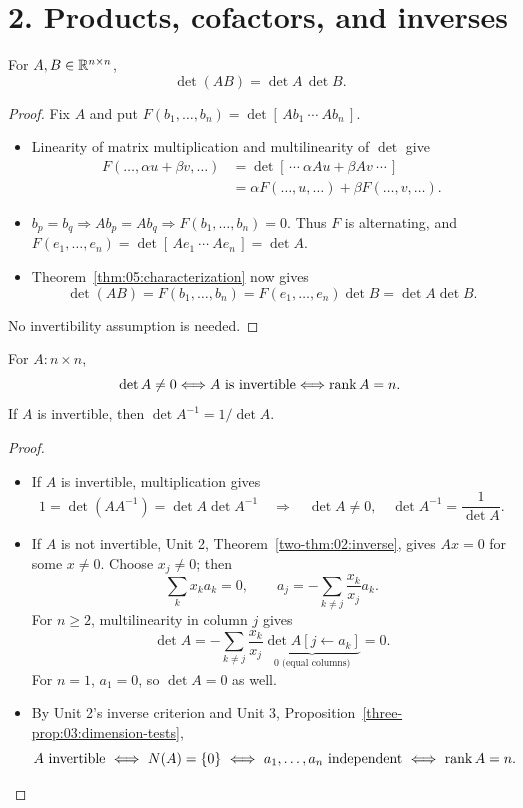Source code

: \section*{2. Products, cofactors, and inverses}

\begin{theorem}[Multiplication]\label{thm:05:product}
For \(A,B\in\R^{n\times n}\),
\[
\det(AB)=\det A\,\det B.
\]
\end{theorem}
\begin{proof}
Fix \(A\) and put \(F(b_1,\ldots,b_n)=\det[\,Ab_1\ \cdots\ Ab_n\,]\).
\begin{itemize}
\item Linearity of matrix multiplication and multilinearity of \(\det\) give
  \[
  \begin{aligned}
  F(\ldots,\alpha u+\beta v,\ldots)
  &=\det[\,\cdots\ \alpha Au+\beta Av\ \cdots\,]\\
  &=\alpha F(\ldots,u,\ldots)+\beta F(\ldots,v,\ldots).
  \end{aligned}
  \]
\item \(b_p=b_q\Longrightarrow Ab_p=Ab_q\Longrightarrow F(b_1,\ldots,b_n)=0\).
  Thus \(F\) is alternating, and
  \(F(e_1,\ldots,e_n)=\det[\,Ae_1\ \cdots\ Ae_n\,]=\det A\).
\item Theorem~\ref{thm:05:characterization} now gives
  \[
  \det(AB)=F(b_1,\ldots,b_n)=F(e_1,\ldots,e_n)\det B=\det A\det B.
  \]
\end{itemize}
No invertibility assumption is needed.
\end{proof}

\begin{proposition}\label{prop:05:invertibility}
For \(A:n\times n\),
\[
\det A\ne0\Longleftrightarrow A\text{ is invertible}
\Longleftrightarrow\rank A=n.
\]
If \(A\) is invertible, then
\(\det A^{-1}=1/\det A\).
\end{proposition}
\begin{proof}
\begin{itemize}
\item If \(A\) is invertible, multiplication gives
  \[
  1=\det(AA^{-1})=\det A\det A^{-1}
  \quad\Longrightarrow\quad\det A\ne0,\quad\det A^{-1}=\frac1{\det A}.
  \]
\item If \(A\) is not invertible, Unit 2, Theorem~\ref{two-thm:02:inverse},
  gives \(Ax=0\) for some \(x\ne0\). Choose \(x_j\ne0\); then
  \[
  \sum_kx_ka_k=0,\qquad a_j=-\sum_{k\ne j}\frac{x_k}{x_j}a_k.
  \]
  For \(n\geqslant2\), multilinearity in column \(j\) gives
  \[
  \det A=-\sum_{k\ne j}\frac{x_k}{x_j}
             \underbrace{\det A[j\leftarrow a_k]}_{0\text{ (equal columns)}}=0.
  \]
  For \(n=1\), \(a_1=0\), so \(\det A=0\) as well.
\item By Unit 2's inverse criterion and Unit 3,
  Proposition~\ref{three-prop:03:dimension-tests},
  \[
  A\text{ invertible}\ \Longleftrightarrow\ N(A)=\{0\}
  \ \Longleftrightarrow\ a_1,\ldots,a_n\text{ independent}
  \ \Longleftrightarrow\ \rank A=n.
  \]
\end{itemize}
\end{proof}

**WORK REQUIRED**
Please determine the number of lines in the records above that include the string "then", and answer with that number only.

**EXPECTED OUTPUT**
2